● **EXERCISE INSTRUCTIONS**:
With the pictures left out, every record must be reproduced exactly.

Document images with source code:
Content starts
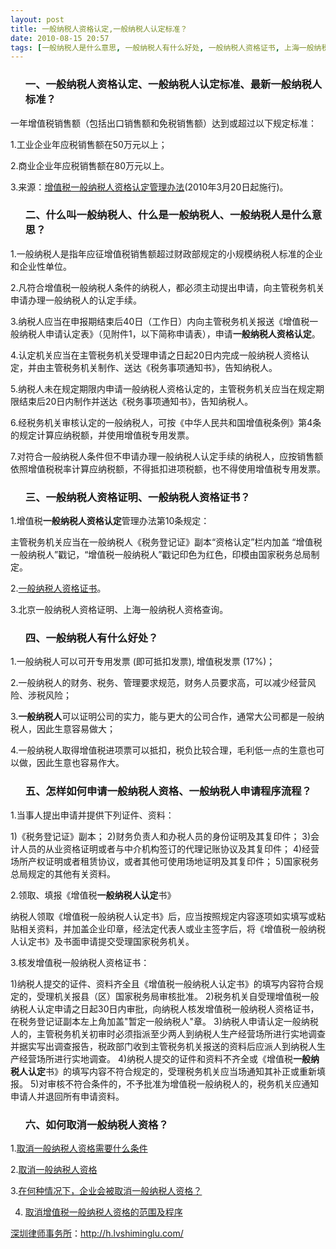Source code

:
 ```yaml
---
layout: post
title: 一般纳税人资格认定,一般纳税人认定标准？
date: 2010-08-15 20:57
tags: [一般纳税人是什么意思, 一般纳税人有什么好处, 一般纳税人资格证书, 上海一般纳税人资格查询, 什么是一般纳税人, 北京一般纳税人资格证明, 取消一般纳税人资格, 如何申请一般纳税人资格, 最新一般纳税人标准, 深圳劳动法律师网, 税]
---
```

<ol>
<h3>一、一般纳税人资格认定、一般纳税人认定标准、最新一般纳税人标准？</h3>
</ol>
一年增值税销售额（包括出口销售额和免税销售额）达到或超过以下规定标准：

1.工业企业年应税销售额在50万元以上；

2.商业企业年应税销售额在80万元以上。

3.来源：<a href="http://www.gov.cn/flfg/2010-03/05/content_1548021.htm" target="_blank">增值税一般纳税人资格认定管理办法</a>(2010年3月20日起施行)。
<ol>
<h3>二、什么叫一般纳税人、什么是一般纳税人、一般纳税人是什么意思？</h3>
</ol>
1.一般纳税人是指年应征增值税销售额超过财政部规定的小规模纳税人标准的企业和企业性单位。

2.凡符合增值税一般纳税人条件的纳税人，都必须主动提出申请，向主管税务机关申请办理一般纳税人的认定手续。

3.纳税人应当在申报期结束后40日（工作日）内向主管税务机关报送《增值税一般纳税人申请认定表》（见附件1，以下简称申请表），申请<strong>一般纳税人资格认定</strong>。

4.认定机关应当在主管税务机关受理申请之日起20日内完成一般纳税人资格认定，并由主管税务机关制作、送达《税务事项通知书》，告知纳税人。

5.纳税人未在规定期限内申请一般纳税人资格认定的，主管税务机关应当在规定期限结束后20日内制作并送达《税务事项通知书》，告知纳税人。

6.经税务机关审核认定的一般纳税人，可按《中华人民共和国增值税条例》第4条的规定计算应纳税额，并使用增值税专用发票。

7.对符合一般纳税人条件但不申请办理一般纳税人认定手续的纳税人，应按销售额依照增值税税率计算应纳税额，不得抵扣进项税额，也不得使用增值税专用发票。
<ol>
<h3>三、一般纳税人资格证明、一般纳税人资格证书？</h3>
</ol>
1.增值税<strong>一般纳税人资格认定</strong>管理办法第10条规定：

主管税务机关应当在一般纳税人《税务登记证》副本“资格认定”栏内加盖 “增值税一般纳税人”戳记，“增值税一般纳税人”戳记印色为红色，印模由国家税务总局制定。

2.<a href="http://www.google.com.hk/images?hl=zh-CN&amp;newwindow=1&amp;safe=strict&amp;biw=1024&amp;bih=688&amp;tbs=isch%3A1&amp;sa=1&amp;q=%D2%BB%B0%E3%C4%C9%CB%B0%C8%CB%D7%CA%B8%F1%D6%A4%CA%E9&amp;aq=f&amp;aqi=&amp;aql=&amp;oq=&amp;gs_rfai=" target="_blank">一般纳税人资格证书</a>。

3.北京一般纳税人资格证明、上海一般纳税人资格查询。
<ol>
<h3>四、一般纳税人有什么好处？</h3>
</ol>
1.一般纳税人可以可开专用发票 (即可抵扣发票), 增值税发票 (17%)；

2.一般纳税人的财务、税务、管理要求规范，财务人员要求高，可以减少经营风险、涉税风险；

3.<strong>一般纳税人</strong>可以证明公司的实力，能与更大的公司合作，通常大公司都是一般纳税人，因此生意容易做大；

4.一般纳税人取得增值税进项票可以抵扣，税负比较合理，毛利低一点的生意也可以做，因此生意也容易作大。
<ol>
<h3>五、怎样如何申请一般纳税人资格、一般纳税人申请程序流程？</h3>
</ol>
1.当事人提出申请并提供下列证件、资料：

1)《税务登记证》副本；
2)财务负责人和办税人员的身份证明及其复印件；
3)会计人员的从业资格证明或者与中介机构签订的代理记账协议及其复印件；
4)经营场所产权证明或者租赁协议，或者其他可使用场地证明及其复印件；
5)国家税务总局规定的其他有关资料。

2.领取、填报《增值税<strong>一般纳税人认定</strong>书》

纳税人领取《增值税一般纳税人认定书》后，应当按照规定内容逐项如实填写或粘贴相关资料，并加盖企业印章，经法定代表人或业主签字后，将《增值税一般纳税人认定书》及书面申请提交受理国家税务机关。

3.核发增值税一般纳税人资格证书：

1)纳税人提交的证件、资料齐全且《增值税一般纳税人认定书》的填写内容符合规定的，受理机关报县（区）国家税务局审核批准。
2)税务机关自受理增值税一般纳税人认定申请之日起30日内审批，向纳税人核发增值税一般纳税人资格证书，在税务登记证副本左上角加盖"暂定一般纳税人"章。
3)纳税人申请认定一般纳税人的，主管税务机关初审时必须指派至少两人到纳税人生产经营场所进行实地调查并据实写出调查报告，税政部门收到主管税务机关报送的资料后应派人到纳税人生产经营场所进行实地调查。
4)纳税人提交的证件和资料不齐全或《增值税<strong>一般纳税人认定</strong>书》的填写内容不符合规定的，受理税务机关应当场通知其补正或重新填报。
5)对审核不符合条件的，不予批准为增值税一般纳税人的，税务机关应通知申请人并退回所有申请资料。
<ol>
<h3>六、如何取消一般纳税人资格？</h3>
</ol>
1.<a href="http://www.gxgs.gov.cn:9600/gxtax/wszx/wszx1216884127902.htm" target="_blank">取消一般纳税人资格需要什么条件</a>

2.<a href="http://www.lianzhou.gov.cn/news/newszwxx/2008-11-18/0811182252254H47DJ945K3GHEK15HF9.htm" target="_blank">取消一般纳税人资格</a>

3.<a href="http://www.bjxch.gov.cn/pub/xch_zhuzhan/A/A4/A4_4/A4_5/200208/t20020823_847687.html" target="_blank">在何种情况下，企业会被取消一般纳税人资格？</a>

4. <a href="http://www.whgs.gov.cn/cms/whgs03/0301/index03-4.jsp" target="_blank">取消增值税一般纳税人资格的范围及程序</a>



<a href="http://h.lvshiminglu.com/">深圳律师事务所</a>：<a href="http://h.lvshiminglu.com/">http://h.lvshiminglu.com/</a>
Content ends
● **RESULT FOR THIS EXERCISE**:
Source code

:
 ```yaml
---
layout: post
title: 一般纳税人资格认定,一般纳税人认定标准？
date: 2010-08-15 20:57
tags: [一般纳税人是什么意思, 一般纳税人有什么好处, 一般纳税人资格证书, 上海一般纳税人资格查询, 什么是一般纳税人, 北京一般纳税人资格证明, 取消一般纳税人资格, 如何申请一般纳税人资格, 最新一般纳税人标准, 深圳劳动法律师网, 税]
---
```

<ol>
<h3>一、一般纳税人资格认定、一般纳税人认定标准、最新一般纳税人标准？</h3>
</ol>
一年增值税销售额（包括出口销售额和免税销售额）达到或超过以下规定标准：

1.工业企业年应税销售额在50万元以上；

2.商业企业年应税销售额在80万元以上。

3.来源：<a href="http://www.gov.cn/flfg/2010-03/05/content_1548021.htm" target="_blank">增值税一般纳税人资格认定管理办法</a>(2010年3月20日起施行)。
<ol>
<h3>二、什么叫一般纳税人、什么是一般纳税人、一般纳税人是什么意思？</h3>
</ol>
1.一般纳税人是指年应征增值税销售额超过财政部规定的小规模纳税人标准的企业和企业性单位。

2.凡符合增值税一般纳税人条件的纳税人，都必须主动提出申请，向主管税务机关申请办理一般纳税人的认定手续。

3.纳税人应当在申报期结束后40日（工作日）内向主管税务机关报送《增值税一般纳税人申请认定表》（见附件1，以下简称申请表），申请<strong>一般纳税人资格认定</strong>。

4.认定机关应当在主管税务机关受理申请之日起20日内完成一般纳税人资格认定，并由主管税务机关制作、送达《税务事项通知书》，告知纳税人。

5.纳税人未在规定期限内申请一般纳税人资格认定的，主管税务机关应当在规定期限结束后20日内制作并送达《税务事项通知书》，告知纳税人。

6.经税务机关审核认定的一般纳税人，可按《中华人民共和国增值税条例》第4条的规定计算应纳税额，并使用增值税专用发票。

7.对符合一般纳税人条件但不申请办理一般纳税人认定手续的纳税人，应按销售额依照增值税税率计算应纳税额，不得抵扣进项税额，也不得使用增值税专用发票。
<ol>
<h3>三、一般纳税人资格证明、一般纳税人资格证书？</h3>
</ol>
1.增值税<strong>一般纳税人资格认定</strong>管理办法第10条规定：

主管税务机关应当在一般纳税人《税务登记证》副本“资格认定”栏内加盖 “增值税一般纳税人”戳记，“增值税一般纳税人”戳记印色为红色，印模由国家税务总局制定。

2.<a href="http://www.google.com.hk/images?hl=zh-CN&amp;newwindow=1&amp;safe=strict&amp;biw=1024&amp;bih=688&amp;tbs=isch%3A1&amp;sa=1&amp;q=%D2%BB%B0%E3%C4%C9%CB%B0%C8%CB%D7%CA%B8%F1%D6%A4%CA%E9&amp;aq=f&amp;aqi=&amp;aql=&amp;oq=&amp;gs_rfai=" target="_blank">一般纳税人资格证书</a>。

3.北京一般纳税人资格证明、上海一般纳税人资格查询。
<ol>
<h3>四、一般纳税人有什么好处？</h3>
</ol>
1.一般纳税人可以可开专用发票 (即可抵扣发票), 增值税发票 (17%)；

2.一般纳税人的财务、税务、管理要求规范，财务人员要求高，可以减少经营风险、涉税风险；

3.<strong>一般纳税人</strong>可以证明公司的实力，能与更大的公司合作，通常大公司都是一般纳税人，因此生意容易做大；

4.一般纳税人取得增值税进项票可以抵扣，税负比较合理，毛利低一点的生意也可以做，因此生意也容易作大。
<ol>
<h3>五、怎样如何申请一般纳税人资格、一般纳税人申请程序流程？</h3>
</ol>
1.当事人提出申请并提供下列证件、资料：

1)《税务登记证》副本；
2)财务负责人和办税人员的身份证明及其复印件；
3)会计人员的从业资格证明或者与中介机构签订的代理记账协议及其复印件；
4)经营场所产权证明或者租赁协议，或者其他可使用场地证明及其复印件；
5)国家税务总局规定的其他有关资料。

2.领取、填报《增值税<strong>一般纳税人认定</strong>书》

纳税人领取《增值税一般纳税人认定书》后，应当按照规定内容逐项如实填写或粘贴相关资料，并加盖企业印章，经法定代表人或业主签字后，将《增值税一般纳税人认定书》及书面申请提交受理国家税务机关。

3.核发增值税一般纳税人资格证书：

1)纳税人提交的证件、资料齐全且《增值税一般纳税人认定书》的填写内容符合规定的，受理机关报县（区）国家税务局审核批准。
2)税务机关自受理增值税一般纳税人认定申请之日起30日内审批，向纳税人核发增值税一般纳税人资格证书，在税务登记证副本左上角加盖"暂定一般纳税人"章。
3)纳税人申请认定一般纳税人的，主管税务机关初审时必须指派至少两人到纳税人生产经营场所进行实地调查并据实写出调查报告，税政部门收到主管税务机关报送的资料后应派人到纳税人生产经营场所进行实地调查。
4)纳税人提交的证件和资料不齐全或《增值税<strong>一般纳税人认定</strong>书》的填写内容不符合规定的，受理税务机关应当场通知其补正或重新填报。
5)对审核不符合条件的，不予批准为增值税一般纳税人的，税务机关应通知申请人并退回所有申请资料。
<ol>
<h3>六、如何取消一般纳税人资格？</h3>
</ol>
1.<a href="http://www.gxgs.gov.cn:9600/gxtax/wszx/wszx1216884127902.htm" target="_blank">取消一般纳税人资格需要什么条件</a>

2.<a href="http://www.lianzhou.gov.cn/news/newszwxx/2008-11-18/0811182252254H47DJ945K3GHEK15HF9.htm" target="_blank">取消一般纳税人资格</a>

3.<a href="http://www.bjxch.gov.cn/pub/xch_zhuzhan/A/A4/A4_4/A4_5/200208/t20020823_847687.html" target="_blank">在何种情况下，企业会被取消一般纳税人资格？</a>

4. <a href="http://www.whgs.gov.cn/cms/whgs03/0301/index03-4.jsp" target="_blank">取消增值税一般纳税人资格的范围及程序</a>



<a href="http://h.lvshiminglu.com/">深圳律师事务所</a>：<a href="http://h.lvshiminglu.com/">http://h.lvshiminglu.com/</a>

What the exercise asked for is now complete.